In this context $\mathbf{U}$ and $\mathbf{V}$ are unitary matrices (also known as respectively the 
*left singular vectors* and *right singular vectors* of $\mathbf{X_C}^T$) while $\boldsymbol\Sigma$ 
is a diagonal matrix storing the singular values of $\mathbf{X_C}^T$ in decreasing order.
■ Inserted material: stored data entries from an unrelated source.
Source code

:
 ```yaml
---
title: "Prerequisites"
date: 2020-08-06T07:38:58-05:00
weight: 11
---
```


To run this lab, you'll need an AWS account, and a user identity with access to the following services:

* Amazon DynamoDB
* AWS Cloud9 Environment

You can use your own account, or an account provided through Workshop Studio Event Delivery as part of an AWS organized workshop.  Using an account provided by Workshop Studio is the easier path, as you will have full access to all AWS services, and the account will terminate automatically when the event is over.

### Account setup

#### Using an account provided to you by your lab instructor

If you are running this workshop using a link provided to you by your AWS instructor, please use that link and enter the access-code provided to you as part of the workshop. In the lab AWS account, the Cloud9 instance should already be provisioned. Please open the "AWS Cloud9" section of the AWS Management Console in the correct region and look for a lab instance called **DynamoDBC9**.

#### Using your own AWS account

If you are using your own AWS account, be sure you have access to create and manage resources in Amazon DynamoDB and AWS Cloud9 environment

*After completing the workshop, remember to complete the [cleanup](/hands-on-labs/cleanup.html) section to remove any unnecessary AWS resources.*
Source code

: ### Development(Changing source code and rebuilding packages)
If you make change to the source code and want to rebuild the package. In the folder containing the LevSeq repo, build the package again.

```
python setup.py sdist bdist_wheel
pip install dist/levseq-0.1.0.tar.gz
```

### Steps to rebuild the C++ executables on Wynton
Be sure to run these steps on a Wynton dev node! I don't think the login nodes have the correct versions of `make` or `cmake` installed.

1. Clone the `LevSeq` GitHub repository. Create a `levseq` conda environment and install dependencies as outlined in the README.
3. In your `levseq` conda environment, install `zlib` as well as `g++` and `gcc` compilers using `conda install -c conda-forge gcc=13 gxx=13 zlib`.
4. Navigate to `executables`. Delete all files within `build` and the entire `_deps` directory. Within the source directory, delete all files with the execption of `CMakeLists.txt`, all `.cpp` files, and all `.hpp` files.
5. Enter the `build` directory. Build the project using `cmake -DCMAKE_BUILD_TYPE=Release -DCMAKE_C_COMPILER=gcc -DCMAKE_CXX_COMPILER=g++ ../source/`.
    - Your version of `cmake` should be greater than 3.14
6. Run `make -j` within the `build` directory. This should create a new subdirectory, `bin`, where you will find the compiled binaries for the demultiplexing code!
The last 
step is then to state the linear algebra theorem which says that the non-zero singular values of 
$\mathbf{X_C}^T$ are the square roots of the nonzero eigenvalues of $\mathbf{X_C}\mathbf{X_C}^T$ and 
$\mathbf{X_C}^T\mathbf{X_C}$ (the corresponding eigenvectors being the columns of respectively 
$\mathbf{V}$ and $\mathbf{U}$).

Gathering all this, one can see that by doing the SVD on the centered original sample matrix, the 
resulting projection matrix can be identified as $\mathbf{P}=\mathbf{V}^T$ and the resulting 
covariance matrix will be proportional to $\boldsymbol\Sigma^2$. The final interesting property is 
coming from the SVD itself: as $\boldsymbol\Sigma^2$ gathers the eigenvalues in decreasing order, it 
assures the unicity of the transformation and give access to the principal component in a 
hierarchical way.